Advertisement

Grouping actors based on competence and interest

Started by April 07, 2008 09:43 AM
56 comments, last by Kylotan 16 years, 6 months ago
Quote: Original post by Kylotan
The real problem is finding which permutation of actors joins each group. Since multiple actors would join a given group, why would they bid against each other when there is room for both?


This is only on the first pass. As more passes go along, and more actors are add, or leave for something else, the group size could reach a nice equalibreum between getting the task done, and say, how fast it's done, or how well it's done with ? number of actors working on it.
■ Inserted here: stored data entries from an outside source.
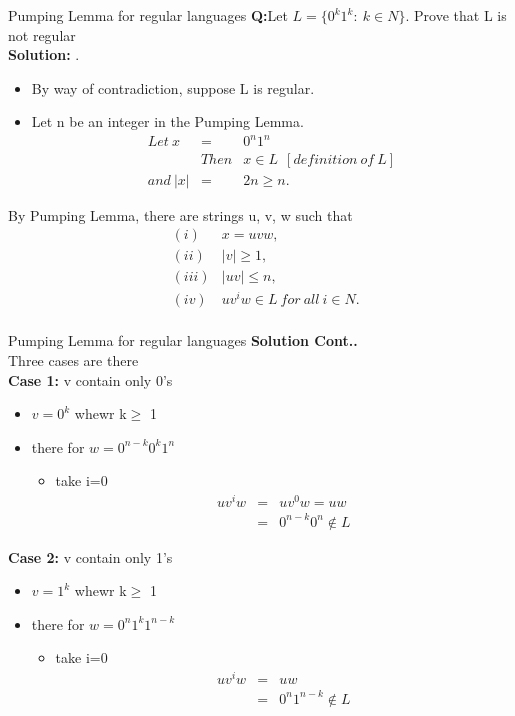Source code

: \documentclass{beamer}
\begin{document}
\begin{frame}{Pumping Lemma for regular languages }
	\textbf{Q:}Let  $L= \{0^k1^k:\  k \in N\}.$ Prove that L is not regular\\
	\textbf{Solution:}
.	\begin{itemize}
		\item By way of contradiction, suppose L is regular.
		\item Let n be an integer in the Pumping Lemma.
		\begin{eqnarray*}
			Let\  x &=& 0^n1^n\\
			&Then&  x \in L\ \  [definition \ of\  L] \\
			and\  |x| &=&2n \geq n.
		\end{eqnarray*}
	\end{itemize}
By Pumping Lemma, there are strings u, v, w such that
\begin{eqnarray*}
	&(i)& x = uvw,\\
	&(ii)& |v|\geq 1 ,\\
	&(iii)& |uv| \leq n,\\
	&(iv)& uv^iw \in L\  for\  all\  i \in N.
\\
\end{eqnarray*}
\end{frame}
\begin{frame}{Pumping Lemma for regular languages }
	\textbf{Solution Cont..}
	\\ Three cases are there  \\
	\textbf{Case 1:} v contain only 0's
	\begin{itemize}
		\item $v=0^k$  whewr  k$\geq$ 1
		\item there for $w=0^{n-k}0^k1^n$
		\begin{itemize}
			\item take i=0
			\begin{eqnarray*}
				uv^iw &=&uv^0w = uw\\
				&=&0^{n-k}0^n \notin L
			\end{eqnarray*}
		\end{itemize}
	\end{itemize}
	\textbf{Case 2:} v contain only 1's
	\begin{itemize}
		\item $v=1^k$  whewr  k$\geq$ 1
		\item there for $w=0^n1^k1^{n-k}$
		\begin{itemize}
			\item take i=0
			\begin{eqnarray*}
				uv^iw &=& uw\\
				&=&0^n1^{n-k} \notin L
			\end{eqnarray*}
		\end{itemize}
	\end{itemize}
\end{frame}
\end{document}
My thinking is comming from economics. How does a business decide how many employees it needs? You can't just pay a whole bunch of people to do it, no matter how competent they are, not to mention how much resourses would go into having all those employees. This little system would regulate the size of the group, and it's ability to get the task done based on what the player decides to reward the actors in resources. This system would, again, make for interesting game play, for example, if the player created a task that required the highest of competence, but only gave little reward, that task wouldn't get done. The player would have to manage what they wanted to get done with the scarse resources available. Even games have scarse resources, and you need a way do manage it without micro managing it (as that would be to time consuming).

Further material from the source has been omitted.